A seminal paper by DiNuzzo et al. (2012) suggested that glycogenolysis may be required for astrocytic contributions to clearance of excess extracellular K+ resulting from neuronal K+ release during excitation. This suggestion greatly expanded the potential role of glycogenolysis in memory formation. Unless excessively high extracellular K+ concentrations are reached, clearance of elevated extracellular K+ occurs by activation of Na+,K+-ATPases. In both astrocytes and neurons Na+,K+-ATPase activity is regulated in conventional manners by ion sensitivities, i.e., at its intracellular site by Na+ stimulation and at its extracellular site by K+ stimulation. Due to enzyme affinities, determined by subtype expression levels of its α and β subunits and of the auxiliary protein FXYD (Delprat et al., 2006), only the astrocytic enzyme is stimulated by increases in extracellular K+ concentration beyond its normal resting level (Grisar et al., 1980; Hajek et al., 1996). The astrocytic contribution to clearance of elevated extracellular K+ seems to be essential for K+ homeostasis in brain (Walz, 2000; Somjen et al., 2008; MacAulay and Zeuthen, 2012; Wang et al., 2012). However, in contrast to the excitation-induced increase in intracellular Na+ in neurons, no Na+ enters astrocytes spontaneously, but Xu et al. (2013) showed in cultured astrocytes that slightly elevated extracellular K+ activates a glycogenolysis-dependent Na+,K+-ATPase/endogenous ouabain signaling pathway leading to astrocytic Na+ entry. Without this activation elevated K+ concentrations are unable to stimulate the astrocytic Na+,K+-ATPase. Activation of glycogenolysis by elevated extracellular K+ concentration allows initial K+ reaccumulation in astrocytes, followed by K+ release through Kir1.4 channels and neuronal K+ uptake when the stimulation of the astrocytic uptake ceases after K+ concentration normalization. A role of this process in learning is likely but not yet established.

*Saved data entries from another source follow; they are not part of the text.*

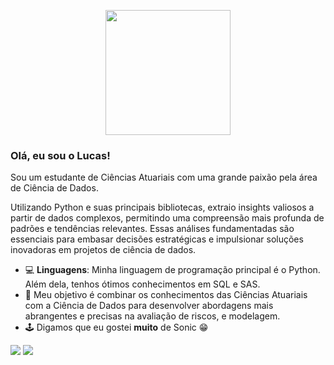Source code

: 
<p align="center">

  <img src="https://media.tenor.com/yyofCYnEXksAAAAC/sonic-the-hedgehog-classic-sonic.gif" height="200" />
</p>

### Olá, eu sou o Lucas!
Sou um estudante de Ciências Atuariais com uma grande paixão pela área de Ciência de Dados.

Utilizando Python e suas principais bibliotecas, extraio insights valiosos a partir de dados complexos, permitindo uma compreensão mais profunda de padrões e tendências relevantes. Essas análises fundamentadas são essenciais para embasar decisões estratégicas e impulsionar soluções inovadoras em projetos de ciência de dados.

- 💻 **Linguagens**: Minha linguagem de programação principal é o Python. Além dela, tenhos ótimos conhecimentos em SQL e SAS.
- 💬 Meu objetivo é combinar os conhecimentos das Ciências Atuariais com a Ciência de Dados para desenvolver abordagens mais abrangentes e precisas na avaliação de riscos, e modelagem.
- 🕹️ Digamos que eu gostei **muito** de Sonic 😁

<p align="left">
  <a href="mailto:lucas.ctsb@gmail.com" alt="Gmail">
  <img src="https://img.shields.io/badge/-Gmail-FF0000?style=flat-square&labelColor=FF0000&logo=gmail&logoColor=white&link=LINK-DO-SEU-GMAIL" /></a>

  <a href="https://www.linkedin.com/in/lucasctsb" alt="LinkedIn">
  <img src="https://img.shields.io/badge/-Linkedin-0e76a8?style=flat-square&logo=Linkedin&logoColor=white&link=LINK-DO-SEU-LINKEDIN" /></a>
</p>
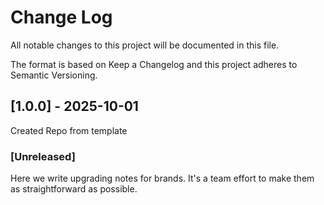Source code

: # Change Log

All notable changes to this project will be documented in this file.

The format is based on Keep a Changelog and this project adheres to Semantic Versioning.

## [1.0.0] - 2025-10-01

Created Repo from template

### [Unreleased]

Here we write upgrading notes for brands. It's a team effort to make them as straightforward as possible.
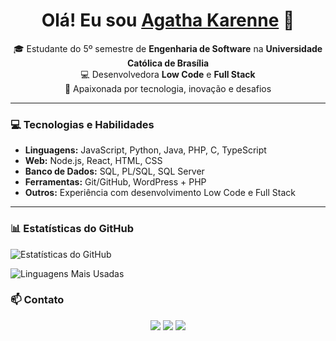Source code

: <h1 align="center">
  Olá! Eu sou 
  <a href="https://www.linkedin.com/in/agathamachado32">Agatha Karenne</a> 👋
</h1>

<p align="center">
  🎓 Estudante do 5º semestre de <strong>Engenharia de Software</strong> na <strong>Universidade Católica de Brasília</strong><br>
  💻 Desenvolvedora <strong>Low Code</strong> e <strong>Full Stack</strong><br>
  🚀 Apaixonada por tecnologia, inovação e desafios
</p>

---

### 💻 Tecnologias e Habilidades
- **Linguagens:** JavaScript, Python, Java, PHP, C, TypeScript
- **Web:** Node.js, React, HTML, CSS  
- **Banco de Dados:** SQL, PL/SQL, SQL Server  
- **Ferramentas:** Git/GitHub, WordPress + PHP  
- **Outros:** Experiência com desenvolvimento Low Code e Full Stack

---

### 📊 Estatísticas do GitHub

![Estatísticas do GitHub](https://github-readme-stats.vercel.app/api?username=AgathaKarenne32&show_icons=true&theme=dracula)

![Linguagens Mais Usadas](https://github-readme-stats.vercel.app/api/top-langs/?username=AgathaKarenne32&layout=compact&theme=dracula)

### 📫 Contato
<p align="center">
  <a href="mailto:agathamachado5@gmail.com"><img src="https://img.shields.io/badge/-Email-red?style=for-the-badge&logo=gmail&logoColor=white"/></a>
  <a href="https://www.linkedin.com/in/agathamachado32"><img src="https://img.shields.io/badge/-LinkedIn-blue?style=for-the-badge&logo=linkedin&logoColor=white"/></a>
  <a href="https://github.com/AgathaKarenne32"><img src="https://img.shields.io/badge/-GitHub-black?style=for-the-badge&logo=github&logoColor=white"/></a>
</p>
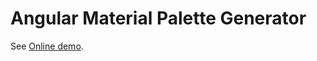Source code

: # Angular Material Palette Generator

See [Online demo](https://avine.github.io/angular-material-palette-generator).
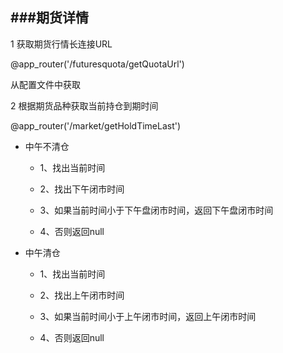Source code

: ###期货详情
---

1 获取期货行情长连接URL

@app_router('/futuresquota/getQuotaUrl')

从配置文件中获取

2 根据期货品种获取当前持仓到期时间

@app_router('/market/getHoldTimeLast')

* 中午不清仓
	 * 1、找出当前时间 
	 
	 * 2、找出下午闭市时间 
	 
	 * 3、如果当前时间小于下午盘闭市时间，返回下午盘闭市时间
	 
	 * 4、否则返回null
* 中午清仓
	 * 1、找出当前时间 
	 
	 * 2、找出上午闭市时间 
	
	 * 3、如果当前时间小于上午闭市时间，返回上午闭市时间 
	 
	 * 4、否则返回null
	 

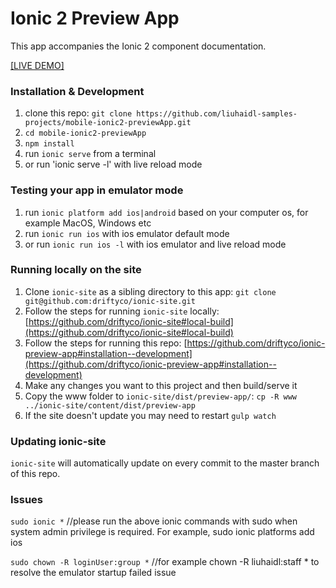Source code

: # Ionic 2 Preview App

This app accompanies the Ionic 2 component documentation.

[[LIVE DEMO]](http://ionicframework.com/docs/v2/components/)

### Installation & Development

1. clone this repo: `git clone https://github.com/liuhaidl-samples-projects/mobile-ionic2-previewApp.git`
2. `cd mobile-ionic2-previewApp`
3. `npm install`
4. run `ionic serve` from a terminal
5. or run 'ionic serve -l' with live reload mode

### Testing your app in emulator mode

1. run `ionic platform add ios|android` based on your computer os, for example MacOS, Windows etc
2. run `ionic run ios` with ios emulator default mode
3. or run `ionic run ios -l` with ios emulator and live reload mode 

### Running locally on the site

1. Clone `ionic-site` as a sibling directory to this app: `git clone git@github.com:driftyco/ionic-site.git`
2. Follow the steps for running `ionic-site` locally: [https://github.com/driftyco/ionic-site#local-build](https://github.com/driftyco/ionic-site#local-build)
3. Follow the steps for running this repo: [https://github.com/driftyco/ionic-preview-app#installation--development](https://github.com/driftyco/ionic-preview-app#installation--development)
4. Make any changes you want to this project and then build/serve it
5. Copy the www folder to `ionic-site/dist/preview-app/`: `cp -R www ../ionic-site/content/dist/preview-app`
6. If the site doesn't update you may need to restart `gulp watch`


### Updating ionic-site

`ionic-site` will automatically update on every commit to the master branch of this repo.

### Issues
 `sudo ionic *` //please run the above ionic commands with sudo when system admin privilege is required. For example, sudo ionic platforms add ios
 
 `sudo chown -R loginUser:group *` //for example chown -R liuhaidl:staff * to resolve the emulator startup failed issue
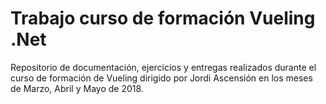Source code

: # Trabajo curso de formación Vueling .Net

Repositorio de documentación, ejercicios y entregas realizados durante el curso de formación de Vueling dirigido por Jordi Ascensión en los meses de Marzo, Abril y Mayo de 2018.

The astrocytic Na+,K+-ATPase is also specifically stimulated by isoproterenol, a non-subtype-specific β-adrenergic agonist (Hajek et al., 1996). The neuronal enzyme is stimulated by noradrenaline but not by isoproterenol, and in both cell types the stimulation is inhibited by increased extracellular K+ concentrations (Hajek et al., 1996). Although neuronal α2-adrenergic stimulation may also be important for memory-enhancing effects by α2-adrenergic stimulation (Caetano et al., 2012), β-adrenergic effects are essential (Oh et al., 2009). At non-elevated extracellular K+ concentration β1-adrenergic stimulation enhances regulatory volume increase in mouse astrocytes during hypertonic stimulation, again via a glycogenolytic effect (Xu, Song, Du, Yan, Hertz and Peng, unpublished results). The β1-adrenergic stimulation of volume increase relies on Na+,K+-ATPase-dependent stimulation of a combined uptake of H2O, Na+, K+ and 2Cl, mediated by the co-transporter NKCC1 (Hamann et al., 2010). In brain slices extracellular hypertonicity reduces excitatory activity (Huang and Somjen, 1997), an effect similar to that of slow neuronal afterhyperpolarization (sAHP). This is important, because Na+,K+-ATPase operation during clearance of excess K+ from the extracellular space may create extracellular hypertonicity, as demonstrated after neuronal activity by Dietzel et al. (1982, 1989). The neuronal effect of hyperosmolarity must be mediated via astrocytes, since acute hyperosmotic stimulus-induced Fos expression in neurons depends on initial activation of astrocytes (Yuan et al., 2010). Reduction of sAHP by β-adrenergic activity [and in some situations by activation of other transmitter receptors (Araneda and Andrade, 1991; Fisahn et al., 2005)] is thought to be immensely important for memory-enhancing effects, especially of noradrenaline and isoproterenol (Oh et al., 2009; Zaitsev and Anwyl, 2012). During the isoproterenol-induced regulatory volume increase glycogenolysis again fulfills Na+,K+-ATPase's signaling requirements and thus enables the NKCC1 cotransporter to create an undershoot in extracellular K+ concentration and to enhance regulatory volume increase. Since isoproterenol-mediated stimulation of Na+,K+-ATPase activity is prevented at elevated K+, sAHP can only be activated after termination of extracellular K+ clearance.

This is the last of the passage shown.